STORED DATA »
=== Section Start ===
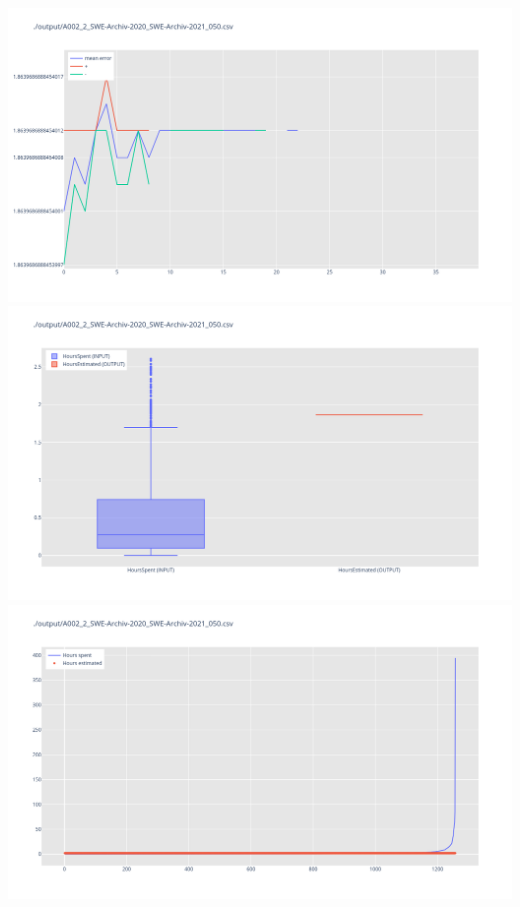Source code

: \includegraphics[width=\textwidth]{Scripts/output/A002_2_SWE-Archiv-2020_SWE-Archiv-2021_050.csv.error_distribution.png}
\includegraphics[width=\textwidth]{Scripts/output/A002_2_SWE-Archiv-2020_SWE-Archiv-2021_050.csv.png}
\includegraphics[width=\textwidth]{Scripts/output/A002_2_SWE-Archiv-2020_SWE-Archiv-2021_050.csv.scatter.png}
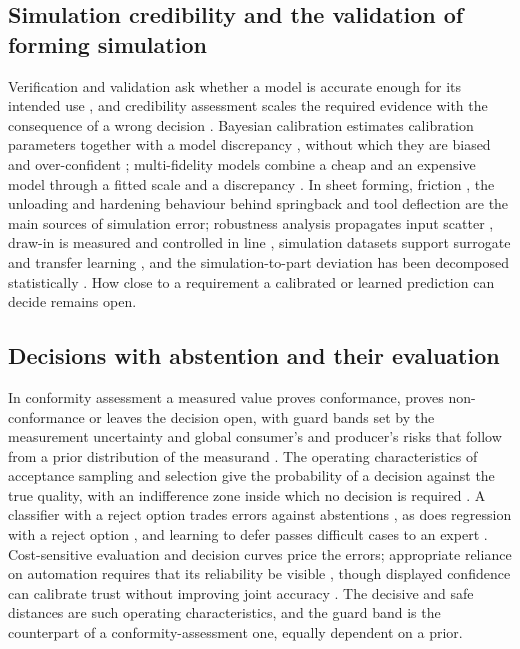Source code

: \documentclass[pdflatex,sn-basic,lineno]{sn-jnl}
\begin{document}
\subsection{Simulation credibility and the validation of forming simulation}

Verification and validation ask whether a model is accurate enough for its intended use \citep{oberkampf2010verification}, and credibility assessment scales the required evidence with the consequence of a wrong decision \citep{asme2018assessing}. Bayesian calibration estimates calibration parameters together with a model discrepancy \citep{kennedy2001bayesian, higdon2004combining}, without which they are biased and over-confident \citep{brynjarsdottir2014learning, arendt2012quantification}; multi-fidelity models combine a cheap and an expensive model through a fitted scale and a discrepancy \citep{kennedy2000predicting, legratiet2014recursive}. In sheet forming, friction \citep{hol2012advanced}, the unloading and hardening behaviour behind springback \citep{yoshida2002model, wagoner2013advanced} and tool deflection \citep{pilthammar2018introduction} are the main sources of simulation error; robustness analysis propagates input scatter \citep{wiebenga2014effect, chen2022robustness}, draw-in is measured and controlled in line \citep{havinga2020exploiting, fischer2018implementation}, simulation datasets support surrogate and transfer learning \citep{baum2025ddacs, heinzelmann2025comprehensive}, and the simulation-to-part deviation has been decomposed statistically \citep{baum2026statistical}. How close to a requirement a calibrated or learned prediction can decide remains open.

\subsection{Decisions with abstention and their evaluation}

In conformity assessment a measured value proves conformance, proves non-conformance or leaves the decision open, with guard bands set by the measurement uncertainty \citep{iso2017decision} and global consumer's and producer's risks that follow from a prior distribution of the measurand \citep{jcgm2012evaluation}. The operating characteristics of acceptance sampling and selection give the probability of a decision against the true quality, with an indifference zone inside which no decision is required \citep{bechhofer1954single}. A classifier with a reject option trades errors against abstentions \citep{chow1970optimum, geifman2017selective}, as does regression with a reject option \citep{zaoui2020regression}, and learning to defer passes difficult cases to an expert \citep{madras2018predict}. Cost-sensitive evaluation \citep{elkan2001foundations} and decision curves \citep{vickers2006decision} price the errors; appropriate reliance on automation requires that its reliability be visible \citep{lee2004trust}, though displayed confidence can calibrate trust without improving joint accuracy \citep{zhang2020effect, zhang2021cautionary}. The decisive and safe distances are such operating characteristics, and the guard band is the counterpart of a conformity-assessment one, equally dependent on a prior.
\end{document}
=== Section End ===
ACTIVITY »
Can you restate all the records above word for word while dropping the pictures?

WRITTEN RESPONSE »
Source code

: \includegraphics[width=\textwidth]{Scripts/output/A002_2_SWE-Archiv-2020_SWE-Archiv-2021_050.csv.error_distribution.png}
\includegraphics[width=\textwidth]{Scripts/output/A002_2_SWE-Archiv-2020_SWE-Archiv-2021_050.csv.png}
\includegraphics[width=\textwidth]{Scripts/output/A002_2_SWE-Archiv-2020_SWE-Archiv-2021_050.csv.scatter.png}
Source code

: \documentclass[pdflatex,sn-basic,lineno]{sn-jnl}
\begin{document}
\subsection{Simulation credibility and the validation of forming simulation}

Verification and validation ask whether a model is accurate enough for its intended use \citep{oberkampf2010verification}, and credibility assessment scales the required evidence with the consequence of a wrong decision \citep{asme2018assessing}. Bayesian calibration estimates calibration parameters together with a model discrepancy \citep{kennedy2001bayesian, higdon2004combining}, without which they are biased and over-confident \citep{brynjarsdottir2014learning, arendt2012quantification}; multi-fidelity models combine a cheap and an expensive model through a fitted scale and a discrepancy \citep{kennedy2000predicting, legratiet2014recursive}. In sheet forming, friction \citep{hol2012advanced}, the unloading and hardening behaviour behind springback \citep{yoshida2002model, wagoner2013advanced} and tool deflection \citep{pilthammar2018introduction} are the main sources of simulation error; robustness analysis propagates input scatter \citep{wiebenga2014effect, chen2022robustness}, draw-in is measured and controlled in line \citep{havinga2020exploiting, fischer2018implementation}, simulation datasets support surrogate and transfer learning \citep{baum2025ddacs, heinzelmann2025comprehensive}, and the simulation-to-part deviation has been decomposed statistically \citep{baum2026statistical}. How close to a requirement a calibrated or learned prediction can decide remains open.

\subsection{Decisions with abstention and their evaluation}

In conformity assessment a measured value proves conformance, proves non-conformance or leaves the decision open, with guard bands set by the measurement uncertainty \citep{iso2017decision} and global consumer's and producer's risks that follow from a prior distribution of the measurand \citep{jcgm2012evaluation}. The operating characteristics of acceptance sampling and selection give the probability of a decision against the true quality, with an indifference zone inside which no decision is required \citep{bechhofer1954single}. A classifier with a reject option trades errors against abstentions \citep{chow1970optimum, geifman2017selective}, as does regression with a reject option \citep{zaoui2020regression}, and learning to defer passes difficult cases to an expert \citep{madras2018predict}. Cost-sensitive evaluation \citep{elkan2001foundations} and decision curves \citep{vickers2006decision} price the errors; appropriate reliance on automation requires that its reliability be visible \citep{lee2004trust}, though displayed confidence can calibrate trust without improving joint accuracy \citep{zhang2020effect, zhang2021cautionary}. The decisive and safe distances are such operating characteristics, and the guard band is the counterpart of a conformity-assessment one, equally dependent on a prior.
\end{document}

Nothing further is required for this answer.